Ruby IPC In an OpenMosix Cluster

I’m undertaking a project that will eventually become a processing
pipeline application of sorts. It will receive data in a common
format, transform it into one of many other formats, compile and send
it off to various endpoints (sounds spammish, but it’s all solicited,
really :).

My team and I have tentatively decided on openMosix to provide an
easily scalable cluster, and Ruby for the application itself. I’m very
new to Ruby, and fairly new to IPC concepts – The Little Book of
Semaphores and the many threads I’ve read here have helped me out a
lot.

Our application will rely on 3 sets of consumer process pools; each
pool is spawned by a daemon responsible for each basic operation (think
MTA): receive, transform, compile/send. By using processes instead of
threads we allow openMosix to migrate each process and make use of the
entire cluster.

So we have the model down, but I need a bit of advise on how to most
efficiently get these processes talking. What is the best form of IPC
to use here? It seems there are tons of Ruby examples on concurrency
and communication between threads, but I can’t seem to find anything
definitive on IPC (to more than one child at least). I tried the sysv
extension off RAA, but couldn’t get it to compile – though I didn’t
try my best.

Things I’m considering:

  • DRb
  • UNIXSocket
  • mkfifo
  • SysV message queue (openMosix doesn’t support shmem segments)
  • popen (though I can’t see how to do it without round robin
    producing)

If anyone has any advice, please shove me in the right direction.

Thanks in advance!

Also, thanks to matz for the great language (code blocks are uber
bueno)!

Best,
Dan

On Thu, 23 Mar 2006 [email protected] wrote:

Our application will rely on 3 sets of consumer process pools; each pool is

Thanks in advance!

Also, thanks to matz for the great language (code blocks are uber
bueno)!

Best,
Dan

i recently built a system exactly like this for noaa. it’s built
upon
ruby queue (rq) for the clustering and dirwatch for the event driven
components. both are on rubyforge and/or raa. the system uses a uniq
library
that allows classes to be parameterize, loaded, and run on input data in
a few
short lines. here is one class representing a processing flow

class Flo5 < NRT::OLSSubscription::Geotiffed
mode “production”

 roi 47,16,39,27
 satellites %w( F15 F16 )
 extensions %w( OIS )

 solarelevations -180, -12, 10.0

 hold 0

 username "flo"
 password "xxx"

 orbital_start_direction "descending"

end

this is one hundred percent of the coding needed to inject a new
processing
flow into the system, have incoming files spawn jobs for it, distribute
processing to a cluster, and to package and deliver data.

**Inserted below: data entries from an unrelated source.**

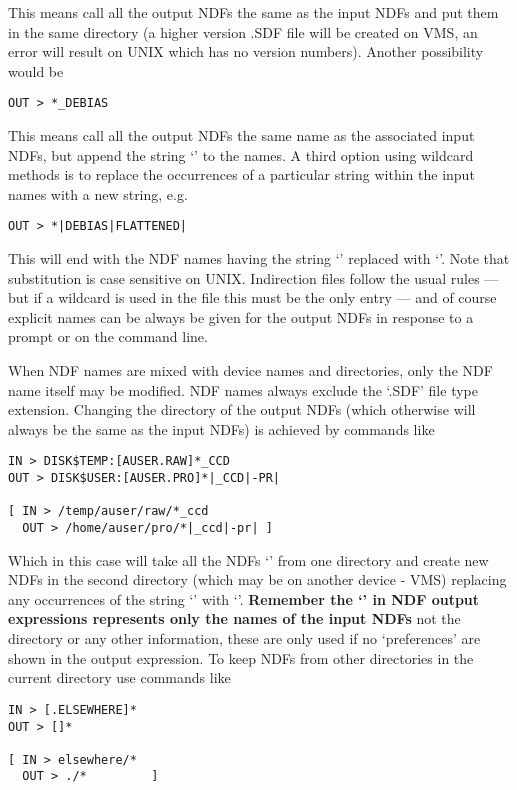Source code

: This means call all the output NDFs the same as the input NDFs and put
them in the same directory (a higher version .SDF file will be created
on VMS, an error will result on UNIX which has no version numbers).
Another possibility would be
\begin{myquote}
\begin{verbatim}
OUT > *_DEBIAS
\end{verbatim}
\end{myquote}

This means call all the output NDFs the same name as the associated
input NDFs, but append the string `' to the names. A
third option using wildcard methods is to replace the occurrences of a
particular string within the input names with a new string, e.g.
\begin{myquote}
\begin{verbatim}
OUT > *|DEBIAS|FLATTENED|
\end{verbatim}
\end{myquote}

This will end with the NDF names having the string `' 
replaced with `'. Note that substitution is case
sensitive on UNIX. Indirection files follow the usual rules --- but
if a wildcard is used in the file this must be the only
entry --- and of course explicit names can be always be given for the
output NDFs in response to a prompt or on the command line.

When NDF names are mixed with device names and directories, only the NDF
name itself may be modified. NDF names always exclude the `.SDF' file
type extension. Changing the directory of the output NDFs (which
otherwise will always be the same as the input NDFs) is achieved by
commands like
\begin{myquote}
\begin{verbatim}
IN > DISK$TEMP:[AUSER.RAW]*_CCD
OUT > DISK$USER:[AUSER.PRO]*|_CCD|-PR|

[ IN > /temp/auser/raw/*_ccd
  OUT > /home/auser/pro/*|_ccd|-pr| ]
\end{verbatim}
\end{myquote}

Which in this case will take all the NDFs `' from one
directory and create new NDFs in the second directory (which may be on
another device - VMS) replacing any occurrences of the string
`' with `'. {\bf Remember the
`\myverb{*}' in NDF output expressions represents only the names of
the input NDFs} not the directory or any other information, these are
only used if no `preferences' are shown in the output expression. To
keep NDFs from other directories in the current directory use commands
like
\begin{myquote}
\begin{verbatim}
IN > [.ELSEWHERE]*
OUT > []*

[ IN > elsewhere/*
  OUT > ./*         ]
\end{verbatim}
\end{myquote}

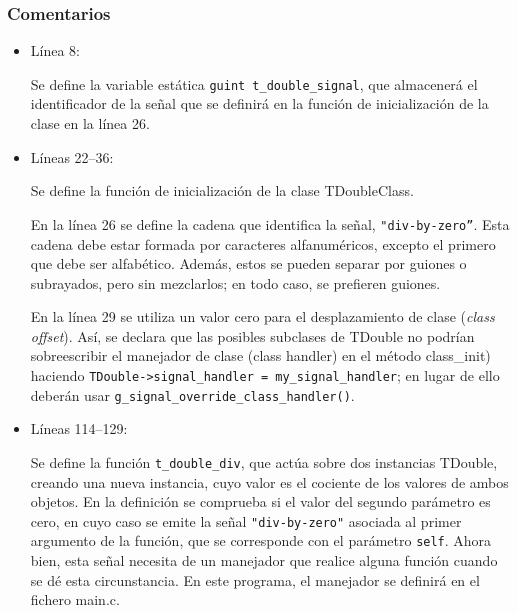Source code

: \subsubsection{Comentarios}
\begin{itemize}
\item Línea 8:\par
  Se define la variable estática \texttt{guint t\_double\_signal}, que almacenerá el
  identificador de la señal que se definirá en la función de inicialización de la clase
  en la línea 26.
\item Líneas 22--36:\par
  Se define la función de inicialización de la clase \textsf{TDoubleClass}.
  
  En la línea 26 se define la cadena que identifica la señal, \texttt{"div-by-zero''}.
  Esta cadena debe estar formada por caracteres alfanuméricos, excepto el primero que
  debe ser alfabético. Además, estos se pueden separar por guiones o subrayados, pero
  sin mezclarlos; en todo caso, se prefieren guiones.
  
  En la línea 29 se utiliza un valor cero para el desplazamiento de clase (\emph{class
    offset}).
  Así, se declara que  las posibles subclases de \textsf{TDouble} no podrían
  sobreescribir el manejador de clase (\textsf{class handler}) en el método
  \textsf{class\_init}) haciendo
  \texttt{TDouble->signal\_handler = my\_signal\_handler}; en lugar de ello deberán usar
  \texttt{g\_signal\_override\_class\_handler()}.
\item Líneas 114--129:\par
  Se define la función \texttt{t\_double\_div}, que actúa sobre dos instancias \textsf{TDouble},
  creando una nueva instancia, cuyo valor es el cociente de los valores de ambos objetos.
  En la definición se comprueba si el valor del segundo parámetro es cero, en cuyo caso
  se emite la señal \texttt{"div-by-zero"} asociada al primer argumento de la función,
  que se corresponde con el parámetro \texttt{self}. Ahora bien, esta señal necesita de
  un manejador que realice alguna función cuando se dé esta circunstancia. En este
  programa, el manejador se definirá en el fichero \textsf{main.c}.
\end{itemize}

i’d like to do a write up about it in the near future but i’ve just got
alpha
and am still pretty busy. in any case there are at least 6 or 7
components
that can be used from this system in any other such system. ping me on
or off
line and i can give you some more info… right now i’m late for a
meeting…

Linux Clustering with Ruby Queue: Small Is Beautiful | Linux Journal
http://raa.ruby-lang.org/project/rq/
http://raa.ruby-lang.org/project/dirwatch/

kind regards.

-a

Right on, Ara. Thanks for your input!

I had looked at rq very briefly, but at first glance it seemed like it
might be a hassle to maintain as we add nodes (having to
update/kill/restart the application all nodes). What’s been your
experience with regards to maintenance?

Thanks,
Dan

Ok, so I went back and actually read through the entire rq article this
time (and noticed who wrote it – many props Ara :).

From what I understood, you’re suggesting something like this:

  1. Use dirwatch to wait for incoming data (files) on an NFS exported
    dir
  2. Inject jobs into rq for each incoming file
  3. rq executes commands on each node that read in each file from the
    NFS mount

How fast is a setup like this? I would think there would be a lot of
overhead in forking processes for each job, and even more in the
NFS/file IO. We’re shooting for 100 jobs/second, starting with a
fairly small cluster and then scaling up. Each piece of data is 4-10k.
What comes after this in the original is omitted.